*** Data for review Section Begins ***

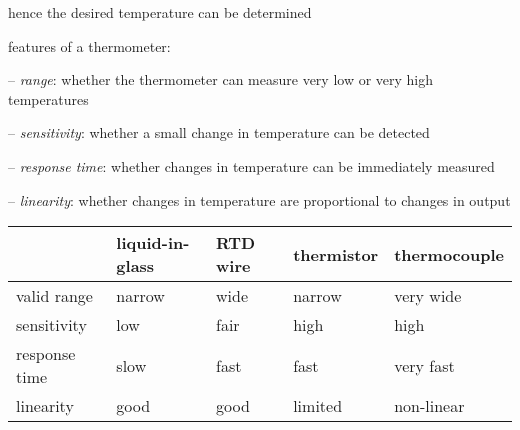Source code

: hence the desired temperature can be determined

\vspace*{\baselineskip}

\cmt features of a thermometer:
\begin{compactitem}
	\item[--] \emph{range}: whether the thermometer can measure very low or very high temperatures
	
	\item[--] \emph{sensitivity}: whether a small change in temperature can be detected
	
	\item[--] \emph{response time}: whether changes in temperature can be immediately measured
	
	\item[--] \emph{linearity}: whether changes in temperature are proportional to changes in output
	
\end{compactitem}

%

\begin{center}
	\begin{tabular}{|l|C{2.4cm}|C{2.4cm}|C{2.4cm}|C{2.4cm}|}
		\hline 
		& liquid-in-glass & RTD wire & thermistor & thermocouple \\ 
		\hline 
		valid range & narrow & wide & narrow & very wide \\ 
		\hline 
		sensitivity & low & fair & high & high \\ 
		\hline 
		response time & slow & fast & fast & very fast \\ 
		\hline 
		linearity & good & good & limited & non-linear \\ 
		\hline 
	\end{tabular} 
\end{center}


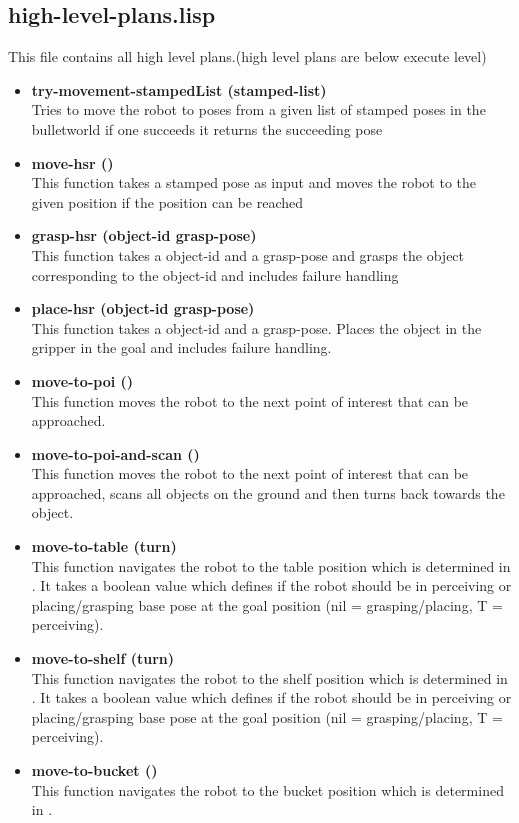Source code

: \documentclass[main.tex]{subfiles}
\begin{document}
	    \subsection{high-level-plans.lisp}
	    \label{high-level}
	    This file contains all high level plans.(high level plans are below execute level)
	    \begin{itemize}
		\item \textbf{try-movement-stampedList (stamped-list)} \\
		Tries to move the robot to poses from a given list of stamped poses in the bulletworld if one succeeds it returns the succeeding pose 
	    \item \textbf{move-hsr ()} \\
	    This function takes a stamped pose as input and moves the robot to the given position if the position can be reached
	    \item \textbf{grasp-hsr (object-id grasp-pose)} \\
	    This function takes a object-id and a grasp-pose and grasps the object corresponding to the object-id and includes failure handling
	    \item \textbf{place-hsr (object-id grasp-pose)} \\
	    This function takes a object-id and a grasp-pose. Places the object in the gripper in the goal and includes failure handling.
	    \item \textbf{move-to-poi ()} \\
	    This function moves the robot to the next point of interest that can be approached. 
	    \item \textbf{move-to-poi-and-scan ()} \\
	    This function moves the robot to the next point of interest that can be approached, scans all objects on the ground and then turns back towards the object.
	    \item \textbf{move-to-table (turn)} \\
	    This function navigates the robot to the table position which is determined in . It takes a boolean value which defines if the robot should be in perceiving or placing/grasping base pose at the goal position (nil = grasping/placing, T = perceiving). 
	    \item \textbf{move-to-shelf (turn)} \\
	    This function navigates the robot to the shelf position which is determined in . It takes a boolean value which defines if the robot should be in perceiving or placing/grasping base pose at the goal position (nil = grasping/placing, T = perceiving).
	    \item \textbf{move-to-bucket ()} \\
	    This function navigates the robot to the bucket position which is determined in .  
		\end{itemize}
\end{document}
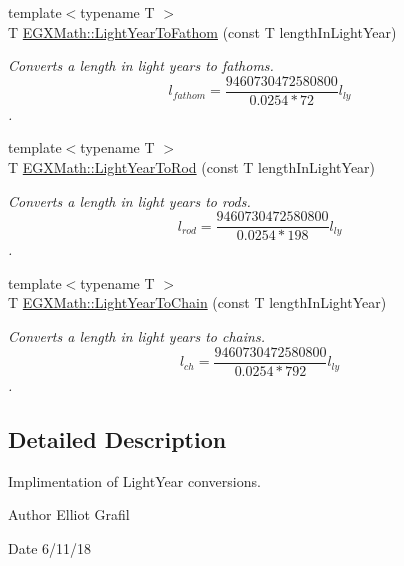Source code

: \begin{DoxyCompactItemize}
{\footnotesize template$<$typename T $>$ }\\T \mbox{\hyperlink{group___e_g_x_math-_conversions-_length_conversions-_astronomical-_light_year-_nautical_gad53c415df3fcb65654ccf0d1cd79ef4a}{E\+G\+X\+Math\+::\+Light\+Year\+To\+Fathom}} (const T length\+In\+Light\+Year)
\begin{DoxyCompactList}\small\item\em Converts a length in light years to fathoms. \[ l_{fathom}= \frac{9460730472580800}{0.0254 * 72} l_{ly} \]. \end{DoxyCompactList}\item 
{\footnotesize template$<$typename T $>$ }\\T \mbox{\hyperlink{group___e_g_x_math-_conversions-_length_conversions-_astronomical-_light_year-_surveyors_ga8cb7f2e1dbbe56d0d87ce11015d4fdb6}{E\+G\+X\+Math\+::\+Light\+Year\+To\+Rod}} (const T length\+In\+Light\+Year)
\begin{DoxyCompactList}\small\item\em Converts a length in light years to rods. \[ l_{rod}= \frac{9460730472580800}{0.0254 * 198} l_{ly} \]. \end{DoxyCompactList}\item 
{\footnotesize template$<$typename T $>$ }\\T \mbox{\hyperlink{group___e_g_x_math-_conversions-_length_conversions-_astronomical-_light_year-_surveyors_gabfcaf18acf4aeceaaed2699ebc9c3e1d}{E\+G\+X\+Math\+::\+Light\+Year\+To\+Chain}} (const T length\+In\+Light\+Year)
\begin{DoxyCompactList}\small\item\em Converts a length in light years to chains. \[ l_{ch}= \frac{9460730472580800}{0.0254 * 792} l_{ly} \]. \end{DoxyCompactList}\end{DoxyCompactItemize}


\subsection{Detailed Description}
Implimentation of Light\+Year conversions. 

\begin{DoxyAuthor}{Author}
Elliot Grafil 
\end{DoxyAuthor}
\begin{DoxyDate}{Date}
6/11/18 
\end{DoxyDate}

*** Data for review Section Ends ***

Transcribe every record above exactly, leaving out the pictures.

Reply to the exercise:
Source code

: hence the desired temperature can be determined

\vspace*{\baselineskip}

\cmt features of a thermometer:
\begin{compactitem}
	\item[--] \emph{range}: whether the thermometer can measure very low or very high temperatures
	
	\item[--] \emph{sensitivity}: whether a small change in temperature can be detected
	
	\item[--] \emph{response time}: whether changes in temperature can be immediately measured
	
	\item[--] \emph{linearity}: whether changes in temperature are proportional to changes in output
	
\end{compactitem}

%

\begin{center}
	\begin{tabular}{|l|C{2.4cm}|C{2.4cm}|C{2.4cm}|C{2.4cm}|}
		\hline 
		& liquid-in-glass & RTD wire & thermistor & thermocouple \\ 
		\hline 
		valid range & narrow & wide & narrow & very wide \\ 
		\hline 
		sensitivity & low & fair & high & high \\ 
		\hline 
		response time & slow & fast & fast & very fast \\ 
		\hline 
		linearity & good & good & limited & non-linear \\ 
		\hline 
	\end{tabular} 
\end{center}


Source code

: \documentclass[main.tex]{subfiles}
\begin{document}
	    \subsection{high-level-plans.lisp}
	    \label{high-level}
	    This file contains all high level plans.(high level plans are below execute level)
	    \begin{itemize}
		\item \textbf{try-movement-stampedList (stamped-list)} \\
		Tries to move the robot to poses from a given list of stamped poses in the bulletworld if one succeeds it returns the succeeding pose 
	    \item \textbf{move-hsr ()} \\
	    This function takes a stamped pose as input and moves the robot to the given position if the position can be reached
	    \item \textbf{grasp-hsr (object-id grasp-pose)} \\
	    This function takes a object-id and a grasp-pose and grasps the object corresponding to the object-id and includes failure handling
	    \item \textbf{place-hsr (object-id grasp-pose)} \\
	    This function takes a object-id and a grasp-pose. Places the object in the gripper in the goal and includes failure handling.
	    \item \textbf{move-to-poi ()} \\
	    This function moves the robot to the next point of interest that can be approached. 
	    \item \textbf{move-to-poi-and-scan ()} \\
	    This function moves the robot to the next point of interest that can be approached, scans all objects on the ground and then turns back towards the object.
	    \item \textbf{move-to-table (turn)} \\
	    This function navigates the robot to the table position which is determined in . It takes a boolean value which defines if the robot should be in perceiving or placing/grasping base pose at the goal position (nil = grasping/placing, T = perceiving). 
	    \item \textbf{move-to-shelf (turn)} \\
	    This function navigates the robot to the shelf position which is determined in . It takes a boolean value which defines if the robot should be in perceiving or placing/grasping base pose at the goal position (nil = grasping/placing, T = perceiving).
	    \item \textbf{move-to-bucket ()} \\
	    This function navigates the robot to the bucket position which is determined in .  
		\end{itemize}
\end{document}
Source code

: \begin{DoxyCompactItemize}
{\footnotesize template$<$typename T $>$ }\\T \mbox{\hyperlink{group___e_g_x_math-_conversions-_length_conversions-_astronomical-_light_year-_nautical_gad53c415df3fcb65654ccf0d1cd79ef4a}{E\+G\+X\+Math\+::\+Light\+Year\+To\+Fathom}} (const T length\+In\+Light\+Year)
\begin{DoxyCompactList}\small\item\em Converts a length in light years to fathoms. \[ l_{fathom}= \frac{9460730472580800}{0.0254 * 72} l_{ly} \]. \end{DoxyCompactList}\item 
{\footnotesize template$<$typename T $>$ }\\T \mbox{\hyperlink{group___e_g_x_math-_conversions-_length_conversions-_astronomical-_light_year-_surveyors_ga8cb7f2e1dbbe56d0d87ce11015d4fdb6}{E\+G\+X\+Math\+::\+Light\+Year\+To\+Rod}} (const T length\+In\+Light\+Year)
\begin{DoxyCompactList}\small\item\em Converts a length in light years to rods. \[ l_{rod}= \frac{9460730472580800}{0.0254 * 198} l_{ly} \]. \end{DoxyCompactList}\item 
{\footnotesize template$<$typename T $>$ }\\T \mbox{\hyperlink{group___e_g_x_math-_conversions-_length_conversions-_astronomical-_light_year-_surveyors_gabfcaf18acf4aeceaaed2699ebc9c3e1d}{E\+G\+X\+Math\+::\+Light\+Year\+To\+Chain}} (const T length\+In\+Light\+Year)
\begin{DoxyCompactList}\small\item\em Converts a length in light years to chains. \[ l_{ch}= \frac{9460730472580800}{0.0254 * 792} l_{ly} \]. \end{DoxyCompactList}\end{DoxyCompactItemize}


\subsection{Detailed Description}
Implimentation of Light\+Year conversions. 

\begin{DoxyAuthor}{Author}
Elliot Grafil 
\end{DoxyAuthor}
\begin{DoxyDate}{Date}
6/11/18 
\end{DoxyDate}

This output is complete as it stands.